Illustration by Jorm Sangsorn on Shutterstock
To be perfectly honest, I never intended to be a writer. Really, I just wanted to understand if I could be a better Architect through improved brain management. At the time, I was a few years out of grad school and wondering what was next. I’d spent five and a half years attending classes at night to earn a master’s and then another year studying after work to pass the series of seven licensing exams that are required to call oneself an Architect with a capital A. After all that, it felt anticlimactic to merely work a full-time job — I wanted to up my game.
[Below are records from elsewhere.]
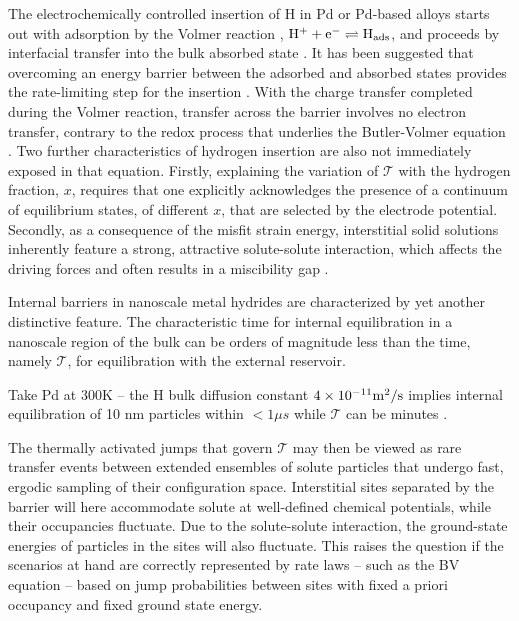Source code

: \documentclass[english,aps,prb,showkeys,reprint]{revtex4-2}
\begin{document}
The electrochemically controlled insertion of H in Pd or Pd-based alloys starts out with adsorption by the Volmer reaction \cite{Lasia2019}, $\rm H^+ + e^- \rightleftharpoons H_{ads}$, and proceeds by interfacial transfer into the bulk absorbed state \cite{Jerkiewicz1998}. It has been suggested that overcoming an energy barrier between the adsorbed and absorbed states provides the rate-limiting step for the insertion \cite{BapariWeissmüller2025}. With the charge transfer completed during the Volmer reaction, transfer across the barrier involves no electron transfer, contrary to the redox process that underlies the Butler-Volmer equation \cite{BockrisKhan1993,BardFaulkner2001}. Two further characteristics of hydrogen insertion are also not immediately exposed in that equation. Firstly, explaining the variation of $\mathcal T$ with the hydrogen fraction, $x$, requires that one explicitly acknowledges the presence of a continuum of equilibrium states, of different $x$, that are selected by the electrode potential. Secondly, as a consequence of the misfit strain energy, interstitial solid solutions inherently feature a strong, attractive solute-solute interaction, which affects the driving forces and often results in a miscibility gap \cite{WeissmuellerInterstitial2024}.

Internal barriers in nanoscale metal hydrides are characterized by yet another distinctive feature. The characteristic time for internal equilibration in a nanoscale region of the bulk can be orders of magnitude less than the time, namely $\mathcal T$, for equilibration with the external reservoir.

Take Pd at 300K -- the H bulk diffusion constant $\rm 4 \times 10^{-11} m^2/s$ \cite{FlanaganOates1991} implies internal equilibration of 10 nm particles within $< 1 \mu s$ while $\mathcal T$ can be minutes \cite{ShanShi2017,Dionne2018,BapariWeissmüller2025}.

The thermally activated jumps that govern $\mathcal T$ may then be viewed as rare transfer events between extended ensembles of solute particles that undergo fast, ergodic sampling of their configuration space. Interstitial sites separated by the barrier will here accommodate solute at well-defined chemical potentials, while their occupancies fluctuate. Due to the solute-solute interaction, the ground-state energies of particles in the sites will also fluctuate. This raises the question if the scenarios at hand are correctly represented by rate laws -- such as the BV equation -- based on jump probabilities between sites with fixed a priori occupancy and fixed ground state energy.
\end{document}
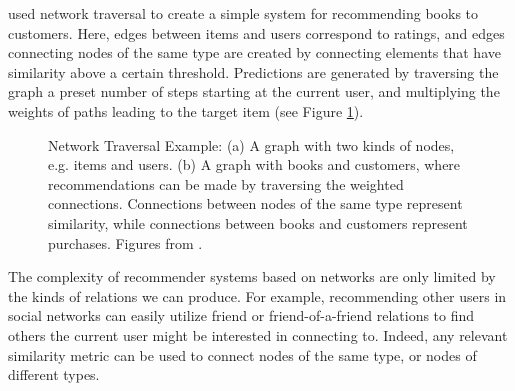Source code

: \cite{Huang2002} used network traversal to create a simple system for recommending books to customers.
Here, edges between items and users correspond to ratings, and edges connecting nodes of the same type
are created by connecting elements that have similarity above a certain threshold. Predictions are generated
by traversing the graph a preset number of steps starting at the current user, and multiplying the weights
of paths leading to the target item (see Figure \ref{fig:book-graphs}).

\begin{figure}[t]
  \centering
  \caption[Example of Network Traversal]{Network Traversal Example: (a) A graph with two kinds of nodes,
    e.g. items and users. (b) A graph with books and customers, where recommendations
    can be made by traversing the weighted connections. Connections between nodes of the same type
    represent similarity, while connections between books and customers represent purchases.
    Figures from \cite{Huang2002}.}
  \label{fig:book-graphs}
\end{figure}
%
The complexity of recommender systems based on networks are only limited by the kinds of relations we can produce.
For example, recommending other users in social networks can easily utilize friend or friend-of-a-friend relations
to find others the current user might be interested in connecting to. Indeed, any relevant similarity metric can be used to
connect nodes of the same type, or nodes of different types.


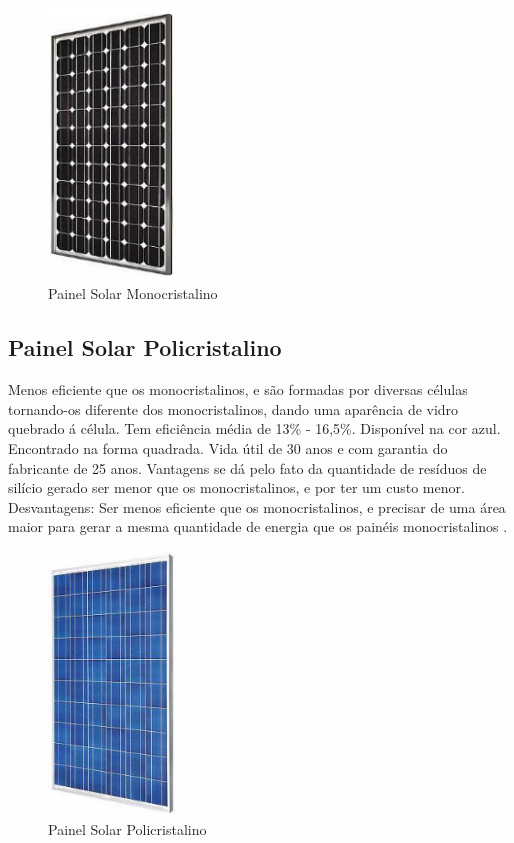 \begin{figure}[!h]
\centering
\includegraphics[width=0.3\textwidth]{figuras/placa.png}
\caption{Painel Solar Monocristalino}
\label{fig:placa}
\end{figure}

\subsection{Painel Solar Policristalino}

Menos eficiente que os monocristalinos, e são formadas por diversas células tornando-os diferente dos monocristalinos, dando uma aparência de vidro quebrado á célula. Tem eficiência média de 13\% - 16,5\%. Disponível na cor azul. Encontrado na forma quadrada. Vida útil de 30 anos e com garantia do fabricante de 25 anos. Vantagens se dá pelo fato da quantidade de resíduos de silício gerado ser menor que os monocristalinos, e por ter um custo menor. Desvantagens: Ser menos eficiente que os monocristalinos, e precisar de uma área maior para gerar a mesma quantidade de energia que os painéis monocristalinos \cite{neosolar}.

\begin{figure}[!h]
\centering
\includegraphics[width=0.3\textwidth]{figuras/painel.png}
\caption{Painel Solar Policristalino}
\label{fig:painel}
\end{figure}

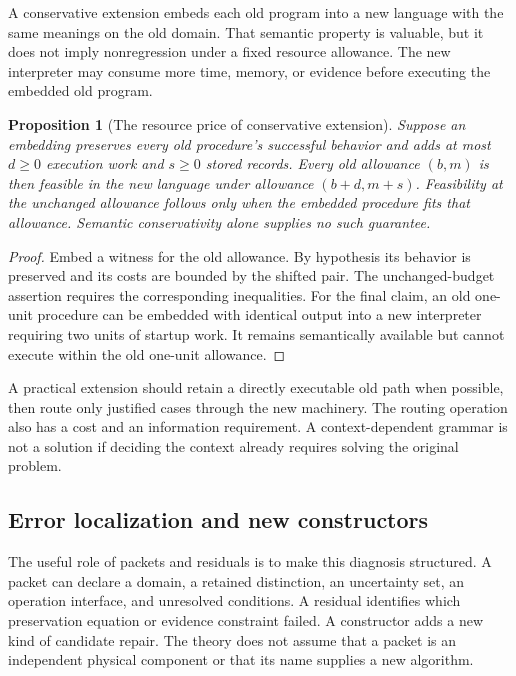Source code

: \documentclass[11pt,letterpaper]{article}
\theoremstyle{plain}
\newtheorem{proposition}[theorem]{Proposition}
\theoremstyle{definition}
\begin{document}
A conservative extension embeds each old program into a new language with the same meanings on the old domain. That semantic property is valuable, but it does not imply nonregression under a fixed resource allowance. The new interpreter may consume more time, memory, or evidence before executing the embedded old program.

\begin{proposition}[The resource price of conservative extension]\label{prop:extension}
Suppose an embedding preserves every old procedure's successful behavior and adds at most $d\geq0$ execution work and $s\geq0$ stored records. Every old allowance $(b,m)$ is then feasible in the new language under allowance $(b+d,m+s)$. Feasibility at the unchanged allowance follows only when the embedded procedure fits that allowance. Semantic conservativity alone supplies no such guarantee.
\end{proposition}
\begin{proof}
Embed a witness for the old allowance. By hypothesis its behavior is preserved and its costs are bounded by the shifted pair. The unchanged-budget assertion requires the corresponding inequalities. For the final claim, an old one-unit procedure can be embedded with identical output into a new interpreter requiring two units of startup work. It remains semantically available but cannot execute within the old one-unit allowance.
\end{proof}

A practical extension should retain a directly executable old path when possible, then route only justified cases through the new machinery. The routing operation also has a cost and an information requirement. A context-dependent grammar is not a solution if deciding the context already requires solving the original problem.

\subsection{Error localization and new constructors}
The useful role of packets and residuals is to make this diagnosis structured. A packet can declare a domain, a retained distinction, an uncertainty set, an operation interface, and unresolved conditions. A residual identifies which preservation equation or evidence constraint failed. A constructor adds a new kind of candidate repair. The theory does not assume that a packet is an independent physical component or that its name supplies a new algorithm.
\end{document}
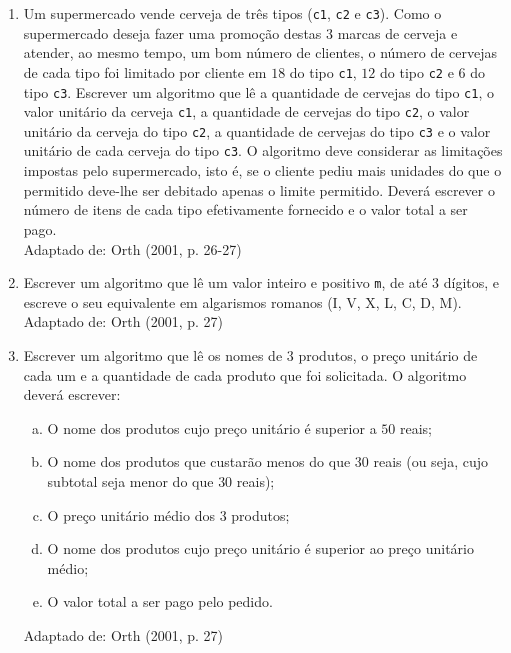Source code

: \documentclass[onecolumn,a4paper,10pt]{report}
\newcommand{\+}{\, + \,}
\newcommand{\<}{\hspace*{-0.4cm}}
\begin{document}
\begin{enumerate}[1.]
\item Um supermercado vende cerveja de três tipos (\texttt{c1}, \texttt{c2} e \texttt{c3}). Como o supermercado deseja fazer uma promoção destas $3$ marcas de cerveja e atender, ao mesmo tempo, um bom número de clientes, o número de cervejas de cada tipo foi limitado por cliente em $18$ do tipo \texttt{c1}, $12$ do tipo \texttt{c2} e $6$ do tipo \texttt{c3}. Escrever um algoritmo que lê a quantidade de cervejas do tipo \texttt{c1}, o valor unitário da cerveja \texttt{c1}, a quantidade de cervejas do tipo \texttt{c2}, o valor unitário da cerveja do tipo \texttt{c2}, a quantidade de cervejas do tipo \texttt{c3} e o valor unitário de cada cerveja do tipo \texttt{c3}. O algoritmo deve considerar as limitações impostas pelo supermercado, isto é, se o cliente pediu mais unidades do que o permitido deve-lhe ser debitado apenas o limite permitido. Deverá escrever o número de itens de cada tipo efetivamente fornecido e o valor total a ser pago.\\
{\tiny Adaptado de: Orth (2001, p. 26-27)}

\item Escrever um algoritmo que lê um valor inteiro e positivo \texttt{m}, de até $3$ dígitos, e escreve o seu equivalente em algarismos romanos (I, V, X, L, C, D, M).\\
{\tiny Adaptado de: Orth (2001, p. 27)}

\item Escrever um algoritmo que lê os nomes de $3$ produtos, o preço unitário de cada um e a quantidade de cada produto que foi solicitada. O algoritmo deverá escrever:
\begin{enumerate}[a)]
    \item O nome dos produtos cujo preço unitário é superior a $50$ reais;
    \item O nome dos produtos que custarão menos do que $30$ reais (ou seja, cujo subtotal seja menor do que $30$ reais);
    \item O preço unitário médio dos $3$ produtos;
    \item O nome dos produtos cujo preço unitário é superior ao preço unitário médio;
    \item O valor total a ser pago pelo pedido.
\end{enumerate}
{\tiny Adaptado de: Orth (2001, p. 27)}

\end{enumerate}

~\\

\end{document}
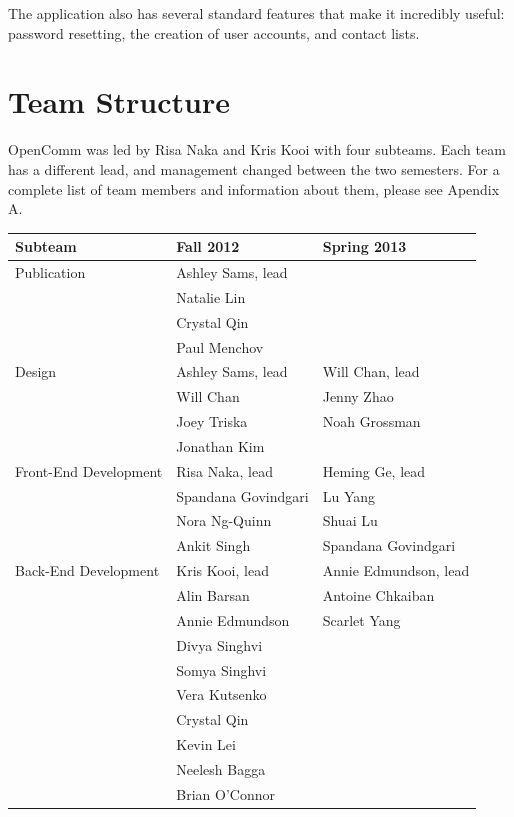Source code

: \documentclass[12pt, letterpaper]{article}
\begin{document}
The application also has several standard features that make it incredibly useful: password resetting, the creation of user accounts, and contact lists. 

\section{Team Structure}
OpenComm was led by Risa Naka and Kris Kooi with four subteams.  Each team has a different lead, and management changed between the two semesters.  For a complete list of team members and information about them, please see Apendix A.  

\begin{table}[tb]
\centering
\begin{tabular}{| l | l | l |}
\hline
Subteam & Fall 2012 & Spring 2013\\
\hline
\hline
Publication & Ashley Sams, lead &  \\
  & Natalie Lin &  \\
  & Crystal Qin & \\
  & Paul Menchov & \\
\hline
Design & Ashley Sams, lead & Will Chan, lead\\
  & Will Chan & Jenny Zhao\\
  & Joey Triska & Noah Grossman\\
  & Jonathan Kim & \\
\hline
Front-End Development & Risa Naka, lead & Heming Ge, lead\\
  & Spandana Govindgari & Lu Yang\\
  & Nora Ng-Quinn & Shuai Lu\\
  & Ankit Singh & Spandana Govindgari\\
\hline
Back-End Development & Kris Kooi, lead & Annie Edmundson, lead\\
  & Alin Barsan & Antoine Chkaiban\\
  & Annie Edmundson & Scarlet Yang\\
  & Divya Singhvi &  \\
  & Somya Singhvi &  \\
  & Vera Kutsenko &  \\
  & Crystal Qin & \\
  & Kevin Lei & \\
  & Neelesh Bagga & \\
  & Brian O'Connor & \\
\hline
\end{tabular}
\vspace{0.3cm}
\end{table}
\end{document}
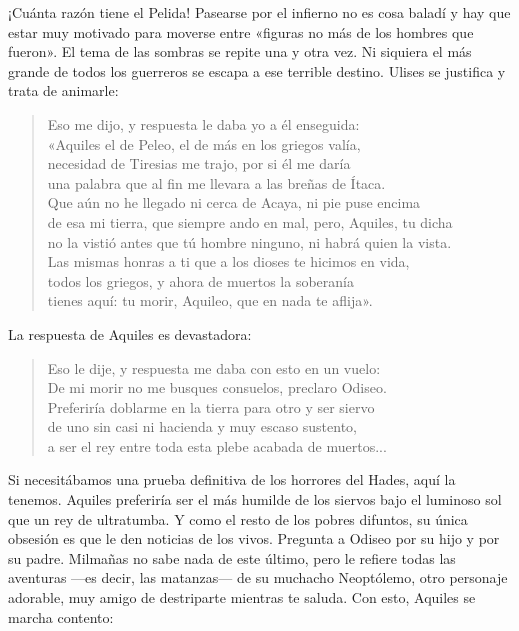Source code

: ¡Cuánta razón tiene el Pelida! Pasearse por el infierno no es cosa baladí y hay que estar muy motivado para moverse entre «figuras no más de los hombres que fueron». El tema de las sombras se repite una y otra vez. Ni siquiera el más grande de todos los guerreros se escapa a ese terrible destino. Ulises se justifica y trata de animarle:


\begin{verse}
Eso me dijo, y respuesta le daba yo a él enseguida:\\
«Aquiles el de Peleo, el de más en los griegos valía,\\
necesidad de Tiresias me trajo, por si él me daría\\
una palabra que al fin me llevara a las breñas de Ítaca.\\
Que aún no he llegado ni cerca de Acaya, ni pie puse encima\\
de esa mi tierra, que siempre ando en mal, pero, Aquiles, tu dicha\\
no la vistió antes que tú hombre ninguno, ni habrá quien la vista.\\
Las mismas honras a ti que a los dioses te hicimos en vida,\\
todos los griegos, y ahora de muertos la soberanía\\
tienes aquí: tu morir, Aquileo, que en nada te aflija».
\end{verse}

La respuesta de Aquiles es devastadora:

\begin{verse}
Eso le dije, y respuesta me daba con esto en un vuelo:\\
De mi morir no me busques consuelos, preclaro Odiseo.\\
Preferiría doblarme en la tierra para otro y ser siervo\\
de uno sin casi ni hacienda y muy escaso sustento,\\
a ser el rey entre toda esta plebe acabada de muertos...
\end{verse}

Si necesitábamos una prueba definitiva de los horrores del Hades, aquí la tenemos. Aquiles preferiría ser el más humilde de los siervos bajo el luminoso sol que un rey de ultratumba. Y como el resto de los pobres difuntos, su única obsesión es que le den noticias de los vivos. Pregunta a Odiseo por su hijo y por su padre. Milmañas no sabe nada de este último, pero le refiere todas las aventuras ---es decir, las matanzas--- de su muchacho Neoptólemo, otro personaje adorable, muy amigo de destriparte mientras te saluda. Con esto, Aquiles se marcha contento:

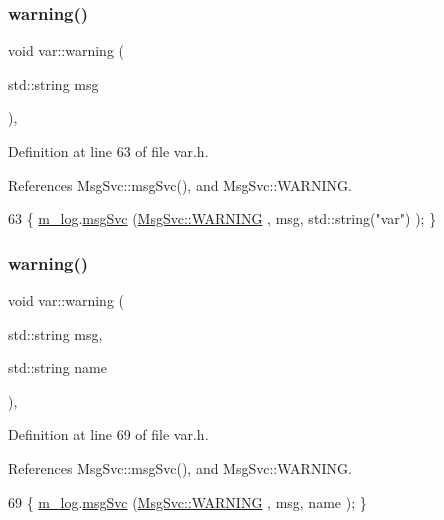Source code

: \subsubsection{\texorpdfstring{warning()}{warning()}\hspace{0.1cm}{\footnotesize\ttfamily [1/2]}}
{\footnotesize\ttfamily void var\+::warning (\begin{DoxyParamCaption}\item[{std\+::string}]{msg }\end{DoxyParamCaption})\hspace{0.3cm}{\ttfamily [inline]}, {\ttfamily [private]}}



Definition at line 63 of file var.\+h.



References Msg\+Svc\+::msg\+Svc(), and Msg\+Svc\+::\+W\+A\+R\+N\+I\+NG.


\begin{DoxyCode}
63 \{ \hyperlink{classvar_a5dfdc5180270038b686ad3013874a026}{m\_log}.\hyperlink{classMsgSvc_ad25f18047920cc59a314e5098259711c}{msgSvc} (\hyperlink{classMsgSvc_ae671eb7301996cd049d2da8a65925926a7cefae88f2ba26b2b05b676a383c834b}{MsgSvc::WARNING} , msg, std::string(\textcolor{stringliteral}{"var"}) ); \}
\end{DoxyCode}
\mbox{\label{classvar_af8e180a414b085d50d35ba585bf7717f}} 
\subsubsection{\texorpdfstring{warning()}{warning()}\hspace{0.1cm}{\footnotesize\ttfamily [2/2]}}
{\footnotesize\ttfamily void var\+::warning (\begin{DoxyParamCaption}\item[{std\+::string}]{msg,  }\item[{std\+::string}]{name }\end{DoxyParamCaption})\hspace{0.3cm}{\ttfamily [inline]}, {\ttfamily [private]}}



Definition at line 69 of file var.\+h.



References Msg\+Svc\+::msg\+Svc(), and Msg\+Svc\+::\+W\+A\+R\+N\+I\+NG.


\begin{DoxyCode}
69 \{ \hyperlink{classvar_a5dfdc5180270038b686ad3013874a026}{m\_log}.\hyperlink{classMsgSvc_ad25f18047920cc59a314e5098259711c}{msgSvc} (\hyperlink{classMsgSvc_ae671eb7301996cd049d2da8a65925926a7cefae88f2ba26b2b05b676a383c834b}{MsgSvc::WARNING} , msg, name ); \}
\end{DoxyCode}


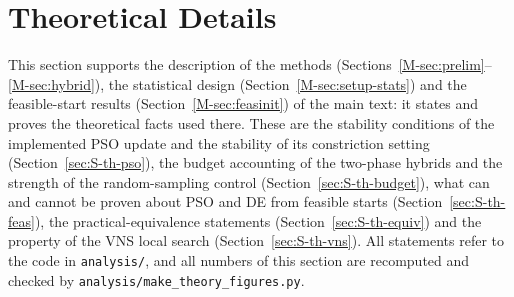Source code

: \makeatletter
{}
\makeatother

\section{Theoretical Details}
\label{sec:S-theory}
This section supports the description of the methods (Sections~\ref{M-sec:prelim}--\ref{M-sec:hybrid}), the statistical design (Section~\ref{M-sec:setup-stats}) and the feasible-start results (Section~\ref{M-sec:feasinit}) of the main text: it states and proves the theoretical facts used there. These are the stability conditions of the implemented PSO update and the stability of its constriction setting (Section~\ref{sec:S-th-pso}), the budget accounting of the two-phase hybrids and the strength of the random-sampling control (Section~\ref{sec:S-th-budget}), what can and cannot be proven about PSO and DE from feasible starts (Section~\ref{sec:S-th-feas}), the practical-equivalence statements (Section~\ref{sec:S-th-equiv}) and the property of the VNS local search (Section~\ref{sec:S-th-vns}). All statements refer to the code in \texttt{analysis/}, and all numbers of this section are recomputed and checked by \texttt{analysis/make\_theory\_figures.py}.

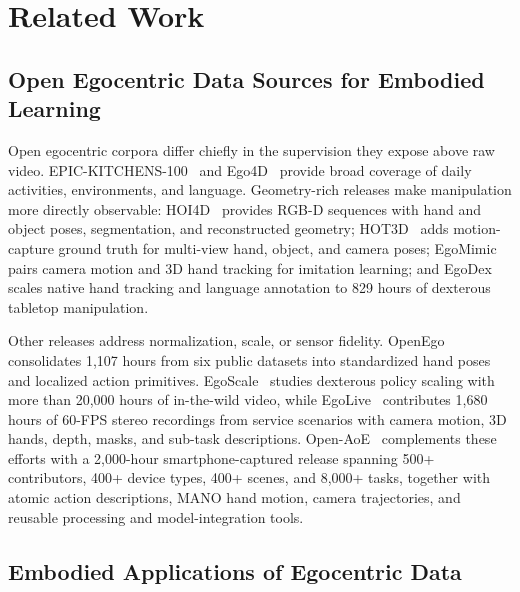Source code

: \section{Related Work}

\subsection{Open Egocentric Data Sources for Embodied Learning}

Open egocentric corpora differ chiefly in the supervision they expose above raw video. EPIC-KITCHENS-100~\cite{damen2022rescaling} and Ego4D~\cite{grauman2022ego4d} provide broad coverage of daily activities, environments, and language. Geometry-rich releases make manipulation more directly observable: HOI4D~\cite{liu2022hoi4d} provides RGB-D sequences with hand and object poses, segmentation, and reconstructed geometry; HOT3D~\cite{banerjee2025hot3d} adds motion-capture ground truth for multi-view hand, object, and camera poses; EgoMimic~\cite{kareer2024egomimic} pairs camera motion and 3D hand tracking for imitation learning; and EgoDex~\cite{egodex2025} scales native hand tracking and language annotation to 829 hours of dexterous tabletop manipulation.

Other releases address normalization, scale, or sensor fidelity. OpenEgo~\cite{openegocentric2025} consolidates 1,107 hours from six public datasets into standardized hand poses and localized action primitives. EgoScale~\cite{egoscale2026} studies dexterous policy scaling with more than 20,000 hours of in-the-wild video, while EgoLive~\cite{egolive2026} contributes 1,680 hours of 60-FPS stereo recordings from service scenarios with camera motion, 3D hands, depth, masks, and sub-task descriptions. Open-AoE~\cite{aoe2026} complements these efforts with a 2,000-hour smartphone-captured release spanning 500+ contributors, 400+ device types, 400+ scenes, and 8,000+ tasks, together with atomic action descriptions, MANO hand motion, camera trajectories, and reusable processing and model-integration tools.

\subsection{Embodied Applications of Egocentric Data}

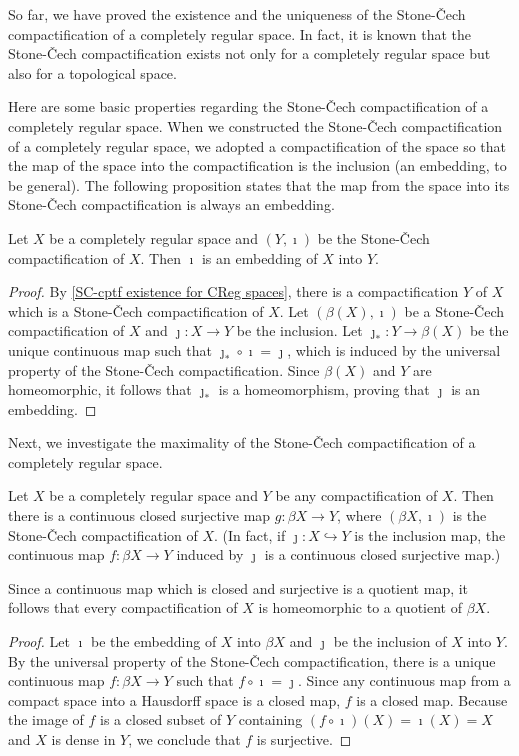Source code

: So far, we have proved the existence and the uniqueness of the Stone-\v{C}ech compactification of a completely regular space.
In fact, it is known that the Stone-\v{C}ech compactification exists not only for a completely regular space but also for a topological space.

Here are some basic properties regarding the Stone-\v{C}ech compactification of a completely regular space.
When we constructed the Stone-\v{C}ech compactification of a completely regular space, we adopted a compactification of the space so that the map of the space into the compactification is the inclusion (an embedding, to be general).
The following proposition states that the map from the space into its Stone-\v{C}ech compactification is always an embedding.
\begin{prop}
    Let $X$ be a completely regular space and $(Y, \imath)$ be the Stone-\v{C}ech compactification of $X$.
    Then $\imath$ is an embedding of $X$ into $Y$.
\end{prop}
\begin{proof}
    By \cref{SC-cptf existence for CReg spaces}, there is a compactification $Y$ of $X$ which is a Stone-\v{C}ech compactification of $X$.
    Let $(\beta(X), \imath)$ be a Stone-\v{C}ech compactification of $X$ and $\jmath: X\rightarrow Y$ be the inclusion.
    Let $\jmath_*: Y\rightarrow \beta(X)$ be the unique continuous map such that $\jmath_*\circ\imath=\jmath$, which is induced by the universal property of the Stone-\v{C}ech compactification.
    Since $\beta(X)$ and $Y$ are homeomorphic, it follows that $\jmath_*$ is a homeomorphism, proving that $\jmath$ is an embedding.
\end{proof}
Next, we investigate the maximality of the Stone-\v{C}ech compactification of a completely regular space.
\begin{prop}
    Let $X$ be a completely regular space and $Y$ be any compactification of $X$.
    Then there is a continuous closed surjective map $g: \beta X\rightarrow Y$, where $(\beta X, \imath)$ is the Stone-\v{C}ech compactification of $X$.
    (In fact, if $\jmath: X\hookrightarrow Y$ is the inclusion map, the continuous map $f: \beta X\rightarrow Y$ induced by $\jmath$ is a continuous closed surjective map.)
\end{prop}
\begin{rmk}
    Since a continuous map which is closed and surjective is a quotient map, it follows that every compactification of $X$ is homeomorphic to a quotient of $\beta X$.
\end{rmk}
\begin{proof}
    Let $\imath$ be the embedding of $X$ into $\beta X$ and $\jmath$ be the inclusion of $X$ into $Y$.
    By the universal property of the Stone-\v{C}ech compactification, there is a unique continuous map $f: \beta X\rightarrow Y$ such that $f\circ\imath=\jmath$.
    Since any continuous map from a compact space into a Hausdorff space is a closed map, $f$ is a closed map.
    Because the image of $f$ is a closed subset of $Y$ containing $(f\circ\imath)(X)=\imath(X)=X$ and $X$ is dense in $Y$, we conclude that $f$ is surjective.
\end{proof}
An exploration into creativity seemed like it might make my design practice easier, possibly even more fun. I thought I would read a few books and collect my thoughts into a white paper or two. I envisioned a lightly challenging project; something fulfilling, but relatively short in duration.
Serendipitously, 99 Percent Invisible aired an episode around that same time titled The Mind of an Architect. I was hoping this episode would be An Architect’s Guide to Owning A Brain (although I did suspect that this was asking a bit much from a thirty-minute piece of audio). In actuality, the podcast explored a book released that same summer, The Creative Architect by Pier Luigi Serraino, which chronicled the circumstances around a psychological study from the late 1950s.
The study took place at the Institute of Personality Assessment and Research (IPAR) at the University of California Berkeley. The intention was to reveal the essence of creativity by bringing forty of the nation’s leading architects together in order to undergo twenty-two personality assessments and creative aptitude tests, all of which were administered over the course of twenty working hours, stuffed into one grueling weekend. The architects were expressly forewarned that the retreat would not be relaxing. Regardless, they turned up. The research subjects formed a jaw-dropping list of the periods most influential starchitects (Neutra! Saarinen! Kahn!)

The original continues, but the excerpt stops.